:: Instructions for the task ::
With pictures left out, retype the lines from the start of the records through the one that contains "- secure all".

:: Extracted records ::
—————

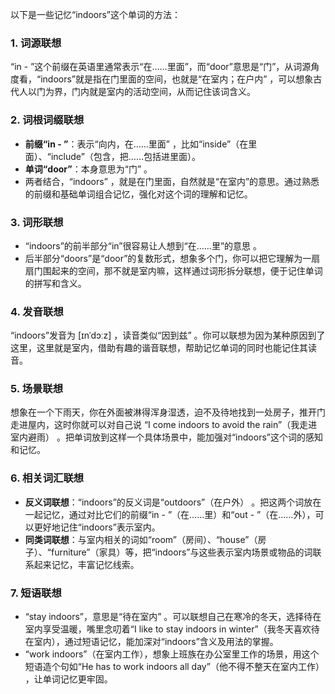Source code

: 以下是一些记忆“indoors”这个单词的方法：

### 1. 词源联想
“in - ”这个前缀在英语里通常表示“在……里面”，而“door”意思是“门”，从词源角度看，“indoors”就是指在门里面的空间，也就是“在室内；在户内” ，可以想象古代人以门为界，门内就是室内的活动空间，从而记住该词含义。

### 2. 词根词缀联想
 - **前缀“in - ”**：表示“向内，在……里面” ，比如“inside”（在里面）、“include”（包含，把……包括进里面）。
 - **单词“door”**：本身意思为“门” 。
 - 两者结合，“indoors” ，就是在门里面，自然就是“在室内”的意思。通过熟悉的前缀和基础单词组合记忆，强化对这个词的理解和记忆。

### 3. 词形联想
 - “indoors”的前半部分“in”很容易让人想到“在……里”的意思 。
 - 后半部分“doors”是“door”的复数形式，想象多个门，你可以把它理解为一扇扇门围起来的空间，那不就是室内嘛，这样通过词形拆分联想，便于记住单词的拼写和含义。

### 4. 发音联想
“indoors”发音为 [ɪnˈdɔːz] ，读音类似“因到兹” 。你可以联想为因为某种原因到了这里，这里就是室内，借助有趣的谐音联想，帮助记忆单词的同时也能记住其读音。

### 5. 场景联想
想象在一个下雨天，你在外面被淋得浑身湿透，迫不及待地找到一处房子，推开门走进屋内，这时你就可以对自己说 “I come indoors to avoid the rain”（我走进室内避雨） 。把单词放到这样一个具体场景中，能加强对“indoors”这个词的感知和记忆。

### 6. 相关词汇联想
 - **反义词联想**：“indoors”的反义词是“outdoors”（在户外） 。把这两个词放在一起记忆，通过对比它们的前缀“in - ”（在……里）和“out - ”（在……外），可以更好地记住“indoors”表示室内。
 - **同类词联想**：与室内相关的词如“room”（房间）、“house”（房子）、“furniture”（家具）等，把“indoors”与这些表示室内场景或物品的词联系起来记忆，丰富记忆线索。

### 7. 短语联想
 - “stay indoors”，意思是“待在室内” 。可以联想自己在寒冷的冬天，选择待在室内享受温暖，嘴里念叨着“I like to stay indoors in winter”（我冬天喜欢待在室内），通过短语记忆，能加深对“indoors”含义及用法的掌握。 
 - “work indoors”（在室内工作），想象上班族在办公室里工作的场景，用这个短语造个句如“He has to work indoors all day”（他不得不整天在室内工作） ，让单词记忆更牢固。 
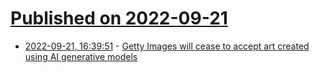 # [Published on 2022-09-21](index.md)

* [2022-09-21, 16:39:51](https://lobste.rs/s/t7pmij/getty_images_will_cease_accept_art) - [Getty Images will cease to accept art created using AI generative models](https://app.engage.gettyimages.com/e/es?e=11409471&elq=ffb9ca1a980a43f29bb0563b4f8b5f27)
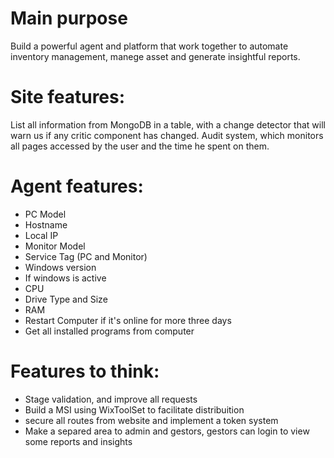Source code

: # Main purpose
Build a powerful agent and platform that work together to automate inventory management, manege asset and generate insightful reports.

# Site features:
List all information from MongoDB in a table, with a change detector that will warn us if any critic component has changed.
Audit system, which monitors all pages accessed by the user and the time he spent on them.

# Agent features:
- PC Model
- Hostname
- Local IP
- Monitor Model
- Service Tag (PC and Monitor)
- Windows version
- If windows is active
- CPU
- Drive Type and Size
- RAM
- Restart Computer if it's online for more three days
- Get all installed programs from computer

# Features to think:

- Stage validation, and improve all requests
- Build a MSI using WixToolSet to facilitate distribuition
- secure all routes from website and implement a token system
- Make a separed area to admin and gestors, gestors can login to view some reports and insights
  
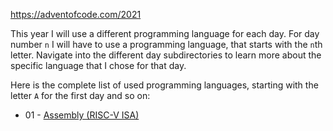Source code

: https://adventofcode.com/2021

This year I will use a different programming language for each day.
For day number `n` I will have to use a programming language, that starts with the `n`th letter.
Navigate into the different day subdirectories to learn more about the specific language that I chose for that day.

Here is the complete list of used programming languages, starting with the letter `A` for the first day and so on:

- 01 - [Assembly (RISC-V ISA)](https://github.com/riscv/riscv-isa-manual)
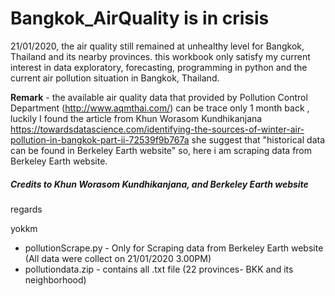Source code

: # Bangkok_AirQuality is in crisis

21/01/2020, the air quality still remained at unhealthy level for Bangkok, Thailand and its nearby provinces.
this workbook only satisfy my current interest in data exploratory, forecasting, programming in python 
and the current air pollution situation in Bangkok, Thailand. 

**Remark** - the available air quality data that provided by Pollution Control Department (http://www.aqmthai.com/) can be trace only 1 month back , luckily I found the article from Khun Worasom Kundhikanjana
https://towardsdatascience.com/identifying-the-sources-of-winter-air-pollution-in-bangkok-part-ii-72539f9b767a
she suggest that "historical data can be found in Berkeley Earth website" so, here i am scraping data from Berkeley Earth website.

##### Credits to Khun Worasom Kundhikanjana, and Berkeley Earth website

regards

yokkm


* pollutionScrape.py - Only for Scraping data from Berkeley Earth website (All data were collect on 21/01/2020 3.00PM)
* pollutiondata.zip - contains all .txt file (22 provinces- BKK and its neighborhood)
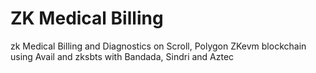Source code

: # ZK Medical Billing
zk Medical Billing and Diagnostics on Scroll, Polygon ZKevm blockchain using Avail and zksbts with Bandada, Sindri and Aztec
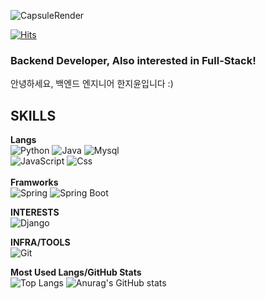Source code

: ![CapsuleRender](https://capsule-render.vercel.app/api?type=venom&height=250&color=E6E6FA&text=Hello,%20World!&fontColor=2C2C2C)

[![Hits](https://hits.seeyoufarm.com/api/count/incr/badge.svg?url=https%3A%2F%2Fgithub.com%2FKoreanpaper%2Fhit-counter&count_bg=%23E5B7F7&title_bg=%23AD86E5&icon=reverbnation.svg&icon_color=%23FFFEFE&title=&edge_flat=true)](https://hits.seeyoufarm.com)

### Backend Developer, Also interested in Full-Stack!
안녕하세요, 백엔드 엔지니어 한지윤입니다 :)

## SKILLS
**Langs**
<br>
![Python](https://img.shields.io/badge/PYTHON-3776AB?style=for-the-badge&logo=python&logoColor=white)
![Java](https://img.shields.io/badge/Java-white?style=for-the-badge&logo=openjdk&logoColor=%23000000)
![Mysql](https://img.shields.io/badge/MYSQL-4479A1?style=for-the-badge&logo=mysql&logoColor=white)
<br> 
![JavaScript](https://img.shields.io/badge/JAVA%20SCRIPT-%23F7DF1E?style=for-the-badge&logo=javascript&logoColor=white)
![Css](https://img.shields.io/badge/CSS-%231572B6?style=for-the-badge&logo=css3&logoColor=white)
<br><br>
**Framworks**<br>
![Spring](https://img.shields.io/badge/SPRING-%236DB33F?style=for-the-badge&logo=spring&logoColor=white)
![Spring Boot](https://img.shields.io/badge/SPRING%20BOOT-%236DB33F?style=for-the-badge&logo=springboot&logoColor=white)




**INTERESTS**
<br>
![Django](https://img.shields.io/badge/DJANGO-%23092E20?style=for-the-badge&logo=django&logoColor=white)


**INFRA/TOOLS**
<br>
![Git](https://img.shields.io/badge/GIT-%23F05032?style=for-the-badge&logo=git&logoColor=white)
<!-- 깃허브,vs코드,이클립스,인텔리제이,웹스톰,슬랙,노션,디비비버,디비그랩, 마리아디비, c,html,mui,tsx,nextjs,jsx,리액트,비트,도커 -->

**Most Used Langs/GitHub Stats**
<br>
![Top Langs](https://github-readme-stats.vercel.app/api/top-langs/?username=koreanpaper&layout=compact)
![Anurag's GitHub stats](https://github-readme-stats.vercel.app/api?username=koreanpaper&show_icons=true&theme=dracula&hide=stars,issues)

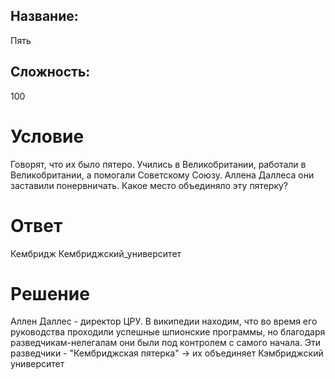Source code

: ## Название: 
Пять

## Сложность: 
100

# Условие
Говорят, что их было пятеро. Учились в Великобритании, работали в Великобритании, а помогали Советскому Союзу. Аллена Даллеса они заставили понервничать. Какое место объединяло эту пятерку?

# Ответ

Кембридж
Кембриджский_университет

# Решение
Аллен Даллес - директор ЦРУ. В википедии находим, что во время его руководства проходили успешные шпионские программы, но благодаря разведчикам-нелегалам они были под контролем с самого начала. 
Эти разведчики - "Кембриджская пятерка" -> их объединяет Кэмбриджский университет
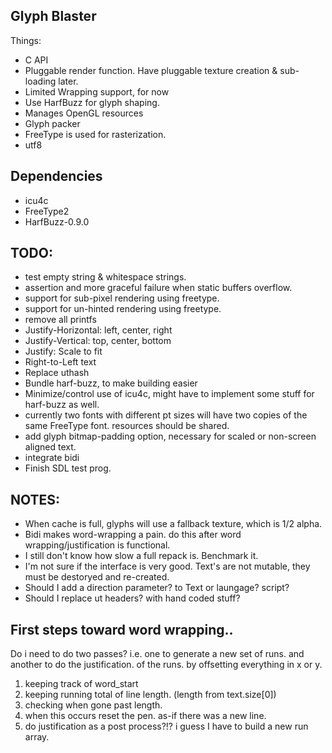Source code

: Glyph Blaster
---------------

Things:
  * C API
  * Pluggable render function.  Have pluggable texture creation & sub-loading later.
  * Limited Wrapping support, for now
  * Use HarfBuzz for glyph shaping.
  * Manages OpenGL resources
  * Glyph packer
  * FreeType is used for rasterization.
  * utf8

Dependencies
-----------------
  * icu4c
  * FreeType2
  * HarfBuzz-0.9.0

TODO:
-----------------
* test empty string & whitespace strings.
* assertion and more graceful failure when static buffers overflow.
* support for sub-pixel rendering using freetype.
* support for un-hinted rendering using freetype.
* remove all printfs
* Justify-Horizontal: left, center, right
* Justify-Vertical: top, center, bottom
* Justify: Scale to fit
* Right-to-Left text
* Replace uthash
* Bundle harf-buzz, to make building easier
* Minimize/control use of icu4c, might have to implement some stuff for harf-buzz as well.
* currently two fonts with different pt sizes will have two copies of the same FreeType font.
  resources should be shared.
* add glyph bitmap-padding option, necessary for scaled or non-screen aligned text.
* integrate bidi
* Finish SDL test prog.

NOTES:
----------------
* When cache is full, glyphs will use a fallback texture, which is 1/2 alpha.
* Bidi makes word-wrapping a pain.  do this after word wrapping/justification is functional.
* I still don't know how slow a full repack is. Benchmark it.
* I'm not sure if the interface is very good.
  Text's are not mutable, they must be destoryed and re-created.
* Should I add a direction parameter? to Text or laungage? script?
* Should I replace ut headers? with hand coded stuff?

First steps toward word wrapping..
-------------------------------------

Do i need to do two passes?  i.e. one to generate a new set of runs.
and another to do the justification. of the runs. by offsetting everything in x or y.

1) keeping track of word_start
2) keeping running total of line length. (length from text.size[0])
3) checking when gone past length.
4) when this occurs reset the pen. as-if there was a new line.
5) do justification as a post process?!? i guess I have to build a new run array.
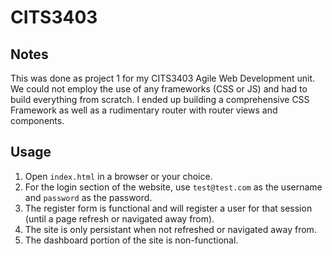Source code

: # CITS3403

## Notes

This was done as project 1 for my CITS3403 Agile Web Development unit. We could not employ the use of any frameworks (CSS or JS) and had to build everything from scratch. I ended up building a comprehensive CSS Framework as well as a rudimentary router with router views and components.

## Usage

1. Open `index.html` in a browser or your choice.
2. For the login section of the website, use `test@test.com` as the username and `password` as the password.
3. The register form is functional and will register a user for that session (until a page refresh or navigated away from).
4. The site is only persistant when not refreshed or navigated away from.
5. The dashboard portion of the site is non-functional.
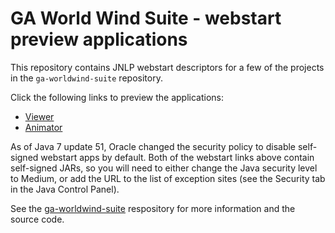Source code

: # GA World Wind Suite - webstart preview applications #

This repository contains JNLP webstart descriptors for a few of the projects in the `ga-worldwind-suite` repository.

Click the following links to preview the applications:
* [Viewer](https://raw.github.com/ga-m3dv/ga-worldwind-webstart/master/Webstart/jnlp/viewer.jnlp)
* [Animator](https://raw.github.com/ga-m3dv/ga-worldwind-webstart/master/Webstart/jnlp/animator.jnlp)

As of Java 7 update 51, Oracle changed the security policy to disable self-signed webstart apps by default. Both of the webstart links above contain self-signed JARs, so you will need to either change the Java security level to Medium, or add the URL to the list of exception sites (see the Security tab in the Java Control Panel).

See the [ga-worldwind-suite](https://github.com/ga-m3dv/ga-worldwind-suite) respository for more information and the source code.
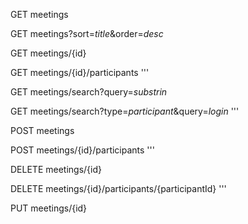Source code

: GET meetings

GET meetings?sort=*title*&order=*desc*

GET meetings/{id}

GET meetings/{id}/participants
'''

GET meetings/search?query=*substrin*

GET meetings/search?type=*participant*&query=*login*
'''

POST meetings

POST meetings/{id}/participants
'''

DELETE meetings/{id}

DELETE meetings/{id}/participants/{participantId}
'''

PUT meetings/{id}
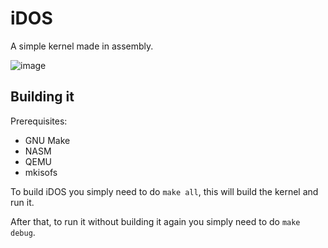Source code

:# iDOS
A simple kernel made in assembly.

![image](https://user-images.githubusercontent.com/109512837/233864806-b14c6f2a-7d7a-4c0e-9337-b6667efbf62b.png)

## Building it
Prerequisites:
- GNU Make
- NASM
- QEMU
- mkisofs

To build iDOS you simply need to do `make all`, this will build the kernel and run it.

After that, to run it without building it again you simply need to do `make debug`.
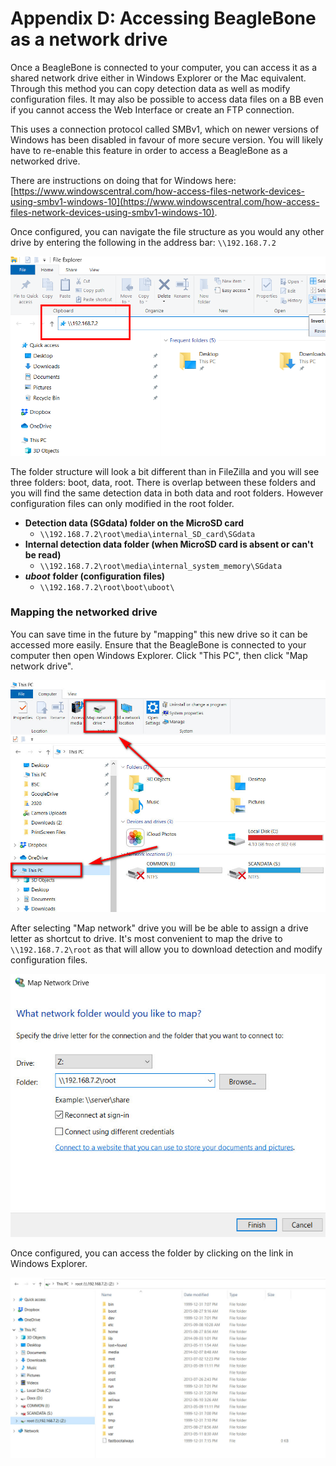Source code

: # Appendix D: Accessing BeagleBone as a network drive

Once a BeagleBone is connected to your computer, you can access it as a shared network drive either in Windows Explorer or the Mac equivalent. Through this method you can copy detection data as well as modify configuration files. It may also be possible to access data files on a BB even if you cannot access the Web Interface or create an FTP connection. 

This uses a connection protocol called SMBv1, which on newer versions of Windows has been disabled in favour of more secure version. You will likely have to re-enable this feature in order to access a BeagleBone as a networked drive.

There are instructions on doing that for Windows here: [https://www.windowscentral.com/how-access-files-network-devices-using-smbv1-windows-10](https://www.windowscentral.com/how-access-files-network-devices-using-smbv1-windows-10).

Once configured, you can navigate the file structure as you would any other drive by entering the following in the address bar: `\\192.168.7.2`

![Navigate to \\192.168.7.2 in the address bar](.gitbook/assets/networkdrv.png)

The folder structure will look a bit different than in FileZilla and you will see three folders: boot, data, root. There is overlap between these folders and you will find the same detection data in both data and root folders. However configuration files can only modified in the root folder.

* **Detection data \(SGdata\) folder on the MicroSD card**
  * `\\192.168.7.2\root\media\internal_SD_card\SGdata`
* **Internal detection data folder \(when MicroSD card is absent or can't be read\)**
  * `\\192.168.7.2\root\media\internal_system_memory\SGdata`
* _**uboot**_ **folder \(configuration files\)**
  *  `\\192.168.7.2\root\boot\uboot\`

### Mapping the networked drive

You can save time in the future by "mapping" this new drive so it can be accessed more easily. Ensure that the BeagleBone is connected to your computer then open Windows Explorer. Click "This PC", then click "Map network drive".

![](.gitbook/assets/mapdrive.jpg)

After selecting "Map network" drive you will be be able to assign a drive letter as shortcut to drive. It's most convenient to map the drive to `\\192.168.7.2\root` as that will allow you to download detection and modify configuration files.

![](.gitbook/assets/mapdrive2.jpg)

Once configured, you can access the folder by clicking on the link in Windows Explorer.

![](.gitbook/assets/mapdrive3.jpg)

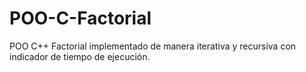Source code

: # POO-C-Factorial
POO C++ Factorial implementado de manera iterativa y recursiva con indicador de tiempo de ejecución.
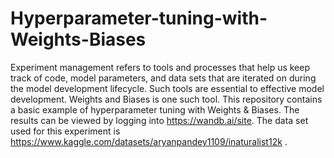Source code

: # Hyperparameter-tuning-with-Weights-Biases
Experiment management refers to tools and processes that help us keep track of code, model parameters, and data sets that are iterated on during the model development lifecycle. Such tools are essential to effective model development. Weights and Biases is one such tool. This repository contains a basic example of hyperparameter tuning with Weights & Biases. The results can be viewed by logging into https://wandb.ai/site. The data set used for this experiment is https://www.kaggle.com/datasets/aryanpandey1109/inaturalist12k .
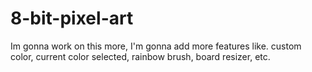 # 8-bit-pixel-art
Im gonna work on this more, I'm gonna add more features like. custom color, current color selected, rainbow brush, board resizer, etc.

—————

:: Reply ::
Source code

: 以下是一些记忆“indoors”这个单词的方法：

### 1. 词源联想
“in - ”这个前缀在英语里通常表示“在……里面”，而“door”意思是“门”，从词源角度看，“indoors”就是指在门里面的空间，也就是“在室内；在户内” ，可以想象古代人以门为界，门内就是室内的活动空间，从而记住该词含义。

### 2. 词根词缀联想
 - **前缀“in - ”**：表示“向内，在……里面” ，比如“inside”（在里面）、“include”（包含，把……包括进里面）。
 - **单词“door”**：本身意思为“门” 。
 - 两者结合，“indoors” ，就是在门里面，自然就是“在室内”的意思。通过熟悉的前缀和基础单词组合记忆，强化对这个词的理解和记忆。

### 3. 词形联想
 - “indoors”的前半部分“in”很容易让人想到“在……里”的意思 。
 - 后半部分“doors”是“door”的复数形式，想象多个门，你可以把它理解为一扇扇门围起来的空间，那不就是室内嘛，这样通过词形拆分联想，便于记住单词的拼写和含义。

### 4. 发音联想
“indoors”发音为 [ɪnˈdɔːz] ，读音类似“因到兹” 。你可以联想为因为某种原因到了这里，这里就是室内，借助有趣的谐音联想，帮助记忆单词的同时也能记住其读音。

### 5. 场景联想
想象在一个下雨天，你在外面被淋得浑身湿透，迫不及待地找到一处房子，推开门走进屋内，这时你就可以对自己说 “I come indoors to avoid the rain”（我走进室内避雨） 。把单词放到这样一个具体场景中，能加强对“indoors”这个词的感知和记忆。

### 6. 相关词汇联想
 - **反义词联想**：“indoors”的反义词是“outdoors”（在户外） 。把这两个词放在一起记忆，通过对比它们的前缀“in - ”（在……里）和“out - ”（在……外），可以更好地记住“indoors”表示室内。
 - **同类词联想**：与室内相关的词如“room”（房间）、“house”（房子）、“furniture”（家具）等，把“indoors”与这些表示室内场景或物品的词联系起来记忆，丰富记忆线索。

### 7. 短语联想
 - “stay indoors”，意思是“待在室内” 。可以联想自己在寒冷的冬天，选择待在室内享受温暖，嘴里念叨着“I like to stay indoors in winter”（我冬天喜欢待在室内），通过短语记忆，能加深对“indoors”含义及用法的掌握。 
 - “work indoors”（在室内工作），想象上班族在办公室里工作的场景，用这个短语造个句如“He has to work indoors all day”（他不得不整天在室内工作） ，让单词记忆更牢固。 
 # [Published on 2022-09-21](index.md)

* [2022-09-21, 16:39:51](https://lobste.rs/s/t7pmij/getty_images_will_cease_accept_art) - [Getty Images will cease to accept art created using AI generative models](https://app.engage.gettyimages.com/e/es?e=11409471&elq=ffb9ca1a980a43f29bb0563b4f8b5f27)
Source code

: # Main purpose
Build a powerful agent and platform that work together to automate inventory management, manege asset and generate insightful reports.

# Site features:
List all information from MongoDB in a table, with a change detector that will warn us if any critic component has changed.
Audit system, which monitors all pages accessed by the user and the time he spent on them.

# Agent features:
- PC Model
- Hostname
- Local IP
- Monitor Model
- Service Tag (PC and Monitor)
- Windows version
- If windows is active
- CPU
- Drive Type and Size
- RAM
- Restart Computer if it's online for more three days
- Get all installed programs from computer

# Features to think:

- Stage validation, and improve all requests
- Build a MSI using WixToolSet to facilitate distribuition
- secure all routes from website and implement a token system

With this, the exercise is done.